╔══
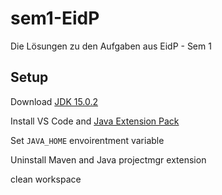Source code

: # sem1-EidP

Die Lösungen zu den Aufgaben aus EidP - Sem 1

## Setup

Download [JDK 15.0.2](https://www.oracle.com/in/java/technologies/javase-jdk15-downloads.html)

Install VS Code and [Java Extension Pack](https://marketplace.visualstudio.com/items?itemName=vscjava.vscode-java-pack)

Set `JAVA_HOME` envoirentment variable

Uninstall Maven and Java projectmgr extension

clean workspace
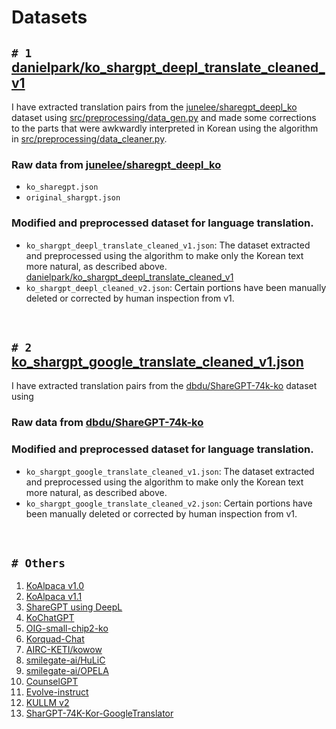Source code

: 
# Datasets
##  `# 1` [danielpark/ko_shargpt_deepl_translate_cleaned_v1](https://huggingface.co/datasets/danielpark/ko_shargpt_deepl_translate_cleaned_v1)

I have extracted translation pairs from the [junelee/sharegpt_deepl_ko](https://huggingface.co/datasets/junelee/sharegpt_deepl_ko) dataset using [src/preprocessing/data_gen.py](https://github.com/dsdanielpark/ko-sharegpt-deepl-alpaca/blob/main/src/preprocessing/data_gen.py) and made some corrections to the parts that were awkwardly interpreted in Korean using the algorithm in [src/preprocessing/data_cleaner.py](https://github.com/dsdanielpark/ko-sharegpt-deepl-alpaca/blob/main/src/preprocessing/data_cleaner.py).

### Raw data from [junelee/sharegpt_deepl_ko](https://huggingface.co/datasets/junelee/sharegpt_deepl_ko)
- `ko_sharegpt.json`
- `original_shargpt.json`

### Modified and preprocessed dataset for language translation.
- `ko_shargpt_deepl_translate_cleaned_v1.json`: The dataset extracted and preprocessed using the algorithm to make only the Korean text more natural, as described above. [danielpark/ko_shargpt_deepl_translate_cleaned_v1](https://huggingface.co/datasets/danielpark/ko_shargpt_deepl_translate_cleaned_v1)
- `ko_shargpt_deepl_cleaned_v2.json`: Certain portions have been manually deleted or corrected by human inspection from v1.

<br>


## `# 2` [ko_shargpt_google_translate_cleaned_v1.json](https://huggingface.co/datasets/danielpark/ko_shargpt_google_translate_cleaned_v1)
I have extracted translation pairs from the [dbdu/ShareGPT-74k-ko](https://huggingface.co/datasets/dbdu/ShareGPT-74k-ko/tree/main) dataset using 


### Raw data from [dbdu/ShareGPT-74k-ko](https://huggingface.co/datasets/dbdu/ShareGPT-74k-ko/tree/main)


### Modified and preprocessed dataset for language translation.
- `ko_shargpt_google_translate_cleaned_v1.json`: The dataset extracted and preprocessed using the algorithm to make only the Korean text more natural, as described above.
- `ko_shargpt_google_translate_cleaned_v2.json`: Certain portions have been manually deleted or corrected by human inspection from v1.

<br>


## `# Others`

1. [KoAlpaca v1.0](https://huggingface.co/datasets/Bingsu/ko_alpaca_data)
2. [KoAlpaca v1.1](https://raw.githubusercontent.com/Beomi/KoAlpaca/main/KoAlpaca_v1.1.jsonl)
3. [ShareGPT using DeepL](https://huggingface.co/datasets/junelee/sharegpt_deepl_ko)
4. [KoChatGPT](https://github.com/airobotlab/KoChatGPT)
5. [OIG-small-chip2-ko](https://huggingface.co/datasets/heegyu/OIG-small-chip2-ko)
6. [Korquad-Chat](https://huggingface.co/datasets/heegyu/korquad-chat-v1)
7. [AIRC-KETI/kowow](https://github.com/AIRC-KETI/kowow)
8. [smilegate-ai/HuLiC](https://github.com/smilegate-ai/HuLiC)
9. [smilegate-ai/OPELA](https://github.com/smilegate-ai/OPELA)
10. [CounselGPT](https://github.com/MrBananaHuman/CounselGPT)
11. [Evolve-instruct](https://github.com/lcw99/evolve-instruct/)
12. [KULLM v2](https://huggingface.co/datasets/nlpai-lab/kullm-v2)
13. [SharGPT-74K-Kor-GoogleTranslator](https://huggingface.co/datasets/dbdu/ShareGPT-74k-ko)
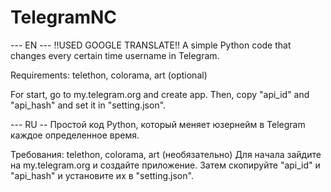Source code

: # TelegramNC 
--- EN --- !!USED GOOGLE TRANSLATE!!
A simple Python code that changes every certain time username in Telegram. 

Requirements: telethon, colorama, art (optional) 

For start, go to my.telegram.org and create app. Then, copy "api_id" and "api_hash" and set it in "setting.json".

--- RU --
Простой код Python, который меняет юзернейм в Telegram каждое определенное время. 

Требования: telethon, colorama, art (необязательно)
Для начала зайдите на my.telegram.org и создайте приложение. Затем скопируйте "api_id" и "api_hash" и установите их в "setting.json".
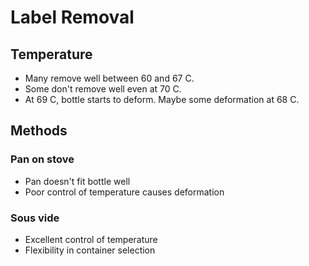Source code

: # Label Removal

## Temperature
* Many remove well between 60 and 67 C.
* Some don't remove well even at 70 C.
* At 69 C, bottle starts to deform. Maybe some deformation at 68 C.

## Methods
### Pan on stove
* Pan doesn't fit bottle well
* Poor control of temperature causes deformation

### Sous vide
* Excellent control of temperature
* Flexibility in container selection
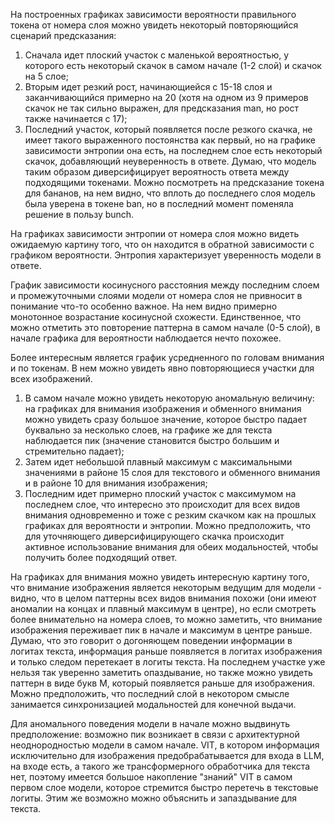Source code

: На построенных графиках зависимости вероятности правильного токена от номера
слоя можно увидеть некоторый повторяющийся сценарий предсказания:
1. Сначала идет плоский участок с маленькой вероятностью, у которого есть
некоторый скачок в самом начале (1-2 слой) и скачок на 5 слое;
2. Вторым идет резкий рост, начинающиейся с 15-18 слоя и заканчивающийся
примерно на 20 (хотя на одном из 9 примеров скачок не так сильно выражен, для 
предсказания man, но рост также начинается с 17);
3. Последний участок, который появляется после резкого скачка, не имеет 
такого выраженного постоянства как первый, но на графике зависимости энтропии
она есть, на последнем слое есть некоторый скачок, добавляющий неуверенность 
в ответе. Думаю, что модель таким образом диверсифицирует вероятность ответа
между подходящими токенами. Можно посмотреть на предсказание токена для 
бананов, на нем видно, что вплоть до последнего слоя модель была уверена в 
токене ban, но в последний момент поменяла решение в пользу bunch.

На графиках зависимости энтропии от номера слоя можно видеть ожидаемую картину
того, что он находится в обратной зависимости с графиком вероятности. Энтропия
характеризует уверенность модели в ответе.

График зависимости косинусного расстояния между последним слоем и 
промежуточными слоями модели от номера слоя не привносит в понимание что-то 
особенно важное. На нем видно примерно монотонное возрастание косинусной 
схожести. Единственное, что можно отметить это повторение паттерна в самом 
начале (0-5 слой), в начале графика для вероятности наблюдается нечто похожее.

Более интересным является график усредненного по головам внимания и по токенам.
В нем можно увидеть явно повторяющиеся участки для всех изображений.

1. В самом начале можно увидеть некоторую аномальную величину: на графиках для
внимания изображения и обменного внимания можно увидеть сразу большое значение,
которое быстро падает буквально за несколько слоев, на графике же для текста 
наблюдается пик (значение становится быстро большим и стремительно падает);
2. Затем идет небольшой плавный максимум с максимальными значениями в районе 15 
слоя для текстового и обменного внимания и в районе 10 для внимания изображения;
3. Последним идет примерно плоский участок с максимумом на последнем слое, 
что интересно это происходит для всех видов внимания одновременно и тоже с 
резким скачком как на прошлых графиках для вероятности и энтропии. Можно 
предположить, что для уточняющего диверсифицирующего скачка происходит активное
использование внимания для обеих модальностей, чтобы получить более подходящий 
ответ.

На графиках для внимания можно увидеть интересную картину того, что внимание
изображения является некоторым ведущим для модели - видно, что в целом паттерны
всех видов внимания похожи (они имеют аномалии на концах и плавный максимум в 
центре), но если смотреть более внимательно на номера слоев, то можно заметить,
что внимание изображения переживает пик в начале и максимум в центре раньше.
Думаю, что это говорит о догоняющем поведении информации в логитах текста, 
информация раньше появляется в логитах изображения и только следом перетекает
в логиты текста. На последнем участке уже нельзя так уверенно заметить 
опаздывание, но также можно увидеть паттерн в виде букв М, который появляется 
раньше для изображения. Можно предположить, что последний слой в некотором 
смысле занимается синхронизацией модальностей для конечной выдачи.

Для аномального поведения модели в начале можно выдвинуть предположение: 
возможно пик возникает в связи с архитектурной неоднородностью модели 
в самом начале. VIT, в котором информация исключительно для изображения
предобрабатывается для входа в LLM, на входе есть, а такого же трансформерного
обработчика для текста нет, поэтому имеется большое накопление "знаний" VIT в
самом первом слое модели, которое стремится быстро перетечь в текстовые логиты.
Этим же возможно можно объяснить и запаздывание для текста.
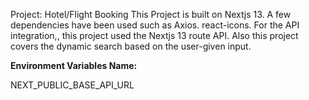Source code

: Project: Hotel/Flight Booking
This Project is built on Nextjs 13. A few dependencies have been used such as Axios. react-icons. For the API integration,, this project used the Nextjs 13 route API. Also this project covers the dynamic search based on the user-given input. 

**Environment Variables Name:**

NEXT_PUBLIC_BASE_API_URL
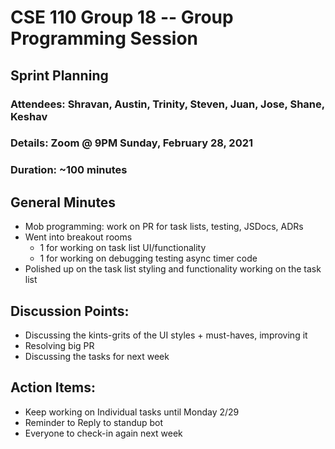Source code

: # CSE 110 Group 18  -- Group Programming Session
## Sprint Planning
### Attendees: Shravan, Austin, Trinity, Steven, Juan, Jose, Shane, Keshav
### Details: Zoom @ 9PM Sunday, February 28, 2021
### Duration: ~100 minutes
## General Minutes
* Mob programming: work on PR for task lists, testing, JSDocs, ADRs
* Went into breakout rooms
	* 1 for working on task list UI/functionality 
	* 1 for working on debugging testing async timer code
* Polished up on the task list styling and functionality working on the task list 
## Discussion Points:
* Discussing the kints-grits of the UI styles + must-haves, improving it
* Resolving big PR
* Discussing the tasks for next week
## Action Items:
* Keep working on Individual tasks until Monday 2/29
* Reminder to Reply to standup bot
* Everyone to check-in again next week
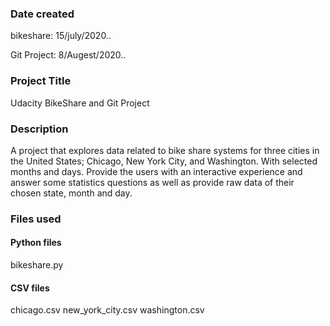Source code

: ### Date created
bikeshare: 15/july/2020..

Git Project: 8/Augest/2020..

### Project Title
Udacity BikeShare and Git Project

### Description
A project that explores data related to bike share systems for three cities in the United States; Chicago, New York City, and Washington. With selected months and days. Provide the users with an interactive experience and answer some statistics questions as well as provide raw data of their chosen state, month and day. 

### Files used
#### Python files
bikeshare.py
#### CSV files
chicago.csv
new_york_city.csv
washington.csv

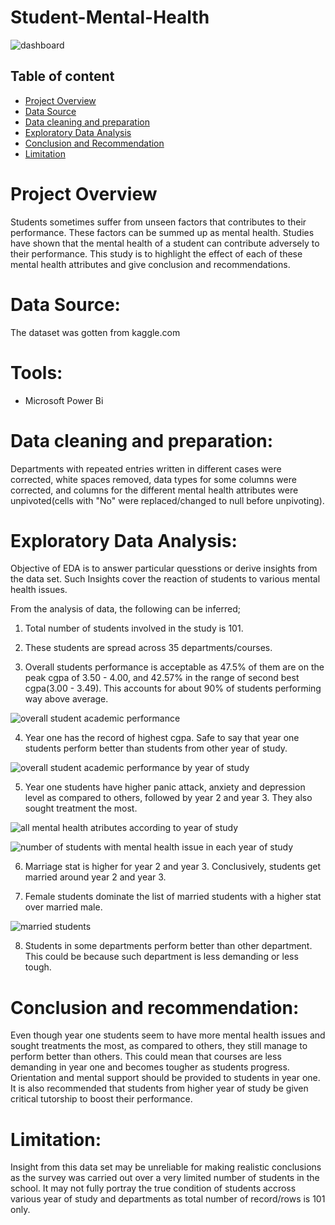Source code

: # Student-Mental-Health

![dashboard](https://github.com/user-attachments/assets/e251f88f-5925-44f6-9a4d-679ee15ec525)


## Table of content
- [Project Overview](#project-overview)
- [Data Source](#data-source)
- [Data cleaning and preparation](#data-cleaning-and-preparation)
- [Exploratory Data Analysis](#exploratory-data-analysis)
- [Conclusion and Recommendation](#conclusion-and-recommendation)
- [Limitation](limitation)


# Project Overview

Students sometimes suffer from unseen factors that contributes to their performance. These factors can be summed up as mental health. Studies have shown that the mental health of a student can contribute adversely to their performance. This study is to highlight the effect of each of these mental health attributes and give conclusion and recommendations.

# Data Source:

The dataset was gotten from kaggle.com

# Tools:
- Microsoft Power Bi

# Data cleaning and preparation:

Departments with repeated entries written in different cases were corrected, white spaces removed, data types for some columns were corrected, and columns for the different mental health attributes were unpivoted(cells with "No" were replaced/changed to null before unpivoting).

# Exploratory Data Analysis:

Objective of EDA is to answer particular quesstions or derive insights from the data set. Such Insights cover the reaction of students to various mental health issues.

From the analysis of data, the following can be inferred;
1. Total number of students involved in the study is 101.


2. These students are spread across 35 departments/courses.


3. ⁠Overall students performance is acceptable as 47.5% of them are on the peak cgpa of 3.50 - 4.00, and 42.57% in the range of second best cgpa(3.00 - 3.49). This accounts for about 90% of students performing way above average.

![overall student academic performance](https://github.com/user-attachments/assets/c992f801-974a-4e9a-acf7-5ccb167fbefd)


4. Year one has the record of highest cgpa. Safe to say that year one students perform better than students from other year of study. 

![overall student academic performance by year of study](https://github.com/user-attachments/assets/d6a0d12b-fefb-463a-ae59-735509eb29a4)


5. Year one students have higher panic attack, anxiety and depression level as compared to others, followed by year 2 and year 3. They also sought treatment the most.

![all mental health atributes according to year of study](https://github.com/user-attachments/assets/66bbe366-baf8-4c30-ab03-ae24a2f6a434)

![number of students with mental health issue in each year of study](https://github.com/user-attachments/assets/a4702680-4036-4be2-a597-8f18fc629bdb)



6. Marriage stat is higher for year 2 and year 3. Conclusively, students get married around year 2 and year 3.


7. ⁠Female students dominate the list of married students with a higher stat over married male.

![married students](https://github.com/user-attachments/assets/c1328153-d9c0-4d30-ada6-e188476eff61)


8. Students in some departments perform better than other department. This could be because such department is less demanding or less tough.

# Conclusion and recommendation:


Even though year one students seem to have more mental health issues and sought treatments the most, as compared to others, they still manage to  perform better than others. This could mean that courses are less demanding in year one and becomes tougher as students progress. Orientation and mental support should be provided to students in year one.
It is also recommended that students from higher year of study be given critical tutorship to boost their performance.
 
# Limitation:
Insight from this data set may be unreliable for making realistic conclusions as the survey was carried out over a very limited number of students in  the school. It may not fully portray the true condition of students accross various year of study and departments as total number of record/rows is 101 only.
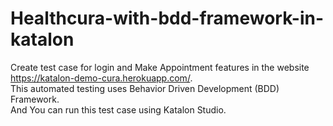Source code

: # Healthcura-with-bdd-framework-in-katalon

Create test case for login and Make Appointment features in the website https://katalon-demo-cura.herokuapp.com/. 
<br>This automated testing uses Behavior Driven Development (BDD) Framework. 
<br>And You can run this test case using Katalon Studio.
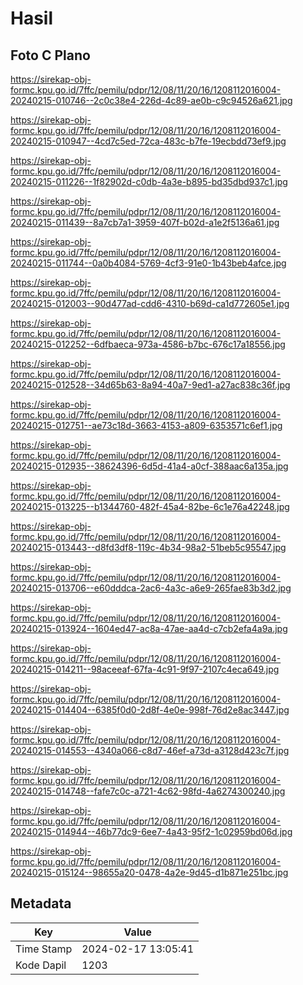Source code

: # Hasil

## Foto C Plano

https://sirekap-obj-formc.kpu.go.id/7ffc/pemilu/pdpr/12/08/11/20/16/1208112016004-20240215-010746--2c0c38e4-226d-4c89-ae0b-c9c94526a621.jpg

https://sirekap-obj-formc.kpu.go.id/7ffc/pemilu/pdpr/12/08/11/20/16/1208112016004-20240215-010947--4cd7c5ed-72ca-483c-b7fe-19ecbdd73ef9.jpg

https://sirekap-obj-formc.kpu.go.id/7ffc/pemilu/pdpr/12/08/11/20/16/1208112016004-20240215-011226--1f82902d-c0db-4a3e-b895-bd35dbd937c1.jpg

https://sirekap-obj-formc.kpu.go.id/7ffc/pemilu/pdpr/12/08/11/20/16/1208112016004-20240215-011439--8a7cb7a1-3959-407f-b02d-a1e2f5136a61.jpg

https://sirekap-obj-formc.kpu.go.id/7ffc/pemilu/pdpr/12/08/11/20/16/1208112016004-20240215-011744--0a0b4084-5769-4cf3-91e0-1b43beb4afce.jpg

https://sirekap-obj-formc.kpu.go.id/7ffc/pemilu/pdpr/12/08/11/20/16/1208112016004-20240215-012003--90d477ad-cdd6-4310-b69d-ca1d772605e1.jpg

https://sirekap-obj-formc.kpu.go.id/7ffc/pemilu/pdpr/12/08/11/20/16/1208112016004-20240215-012252--6dfbaeca-973a-4586-b7bc-676c17a18556.jpg

https://sirekap-obj-formc.kpu.go.id/7ffc/pemilu/pdpr/12/08/11/20/16/1208112016004-20240215-012528--34d65b63-8a94-40a7-9ed1-a27ac838c36f.jpg

https://sirekap-obj-formc.kpu.go.id/7ffc/pemilu/pdpr/12/08/11/20/16/1208112016004-20240215-012751--ae73c18d-3663-4153-a809-6353571c6ef1.jpg

https://sirekap-obj-formc.kpu.go.id/7ffc/pemilu/pdpr/12/08/11/20/16/1208112016004-20240215-012935--38624396-6d5d-41a4-a0cf-388aac6a135a.jpg

https://sirekap-obj-formc.kpu.go.id/7ffc/pemilu/pdpr/12/08/11/20/16/1208112016004-20240215-013225--b1344760-482f-45a4-82be-6c1e76a42248.jpg

https://sirekap-obj-formc.kpu.go.id/7ffc/pemilu/pdpr/12/08/11/20/16/1208112016004-20240215-013443--d8fd3df8-119c-4b34-98a2-51beb5c95547.jpg

https://sirekap-obj-formc.kpu.go.id/7ffc/pemilu/pdpr/12/08/11/20/16/1208112016004-20240215-013706--e60dddca-2ac6-4a3c-a6e9-265fae83b3d2.jpg

https://sirekap-obj-formc.kpu.go.id/7ffc/pemilu/pdpr/12/08/11/20/16/1208112016004-20240215-013924--1604ed47-ac8a-47ae-aa4d-c7cb2efa4a9a.jpg

https://sirekap-obj-formc.kpu.go.id/7ffc/pemilu/pdpr/12/08/11/20/16/1208112016004-20240215-014211--98aceeaf-67fa-4c91-9f97-2107c4eca649.jpg

https://sirekap-obj-formc.kpu.go.id/7ffc/pemilu/pdpr/12/08/11/20/16/1208112016004-20240215-014404--6385f0d0-2d8f-4e0e-998f-76d2e8ac3447.jpg

https://sirekap-obj-formc.kpu.go.id/7ffc/pemilu/pdpr/12/08/11/20/16/1208112016004-20240215-014553--4340a066-c8d7-46ef-a73d-a3128d423c7f.jpg

https://sirekap-obj-formc.kpu.go.id/7ffc/pemilu/pdpr/12/08/11/20/16/1208112016004-20240215-014748--fafe7c0c-a721-4c62-98fd-4a6274300240.jpg

https://sirekap-obj-formc.kpu.go.id/7ffc/pemilu/pdpr/12/08/11/20/16/1208112016004-20240215-014944--46b77dc9-6ee7-4a43-95f2-1c02959bd06d.jpg

https://sirekap-obj-formc.kpu.go.id/7ffc/pemilu/pdpr/12/08/11/20/16/1208112016004-20240215-015124--98655a20-0478-4a2e-9d45-d1b871e251bc.jpg


## Metadata

| Key        | Value               |
| ---------- | ------------------- |
| Time Stamp | 2024-02-17 13:05:41 |
| Kode Dapil | 1203                |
╚══
Copy out every line of the listing that contains the string "tasks".

* Discussing the tasks for next week
* Keep working on Individual tasks until Monday 2/29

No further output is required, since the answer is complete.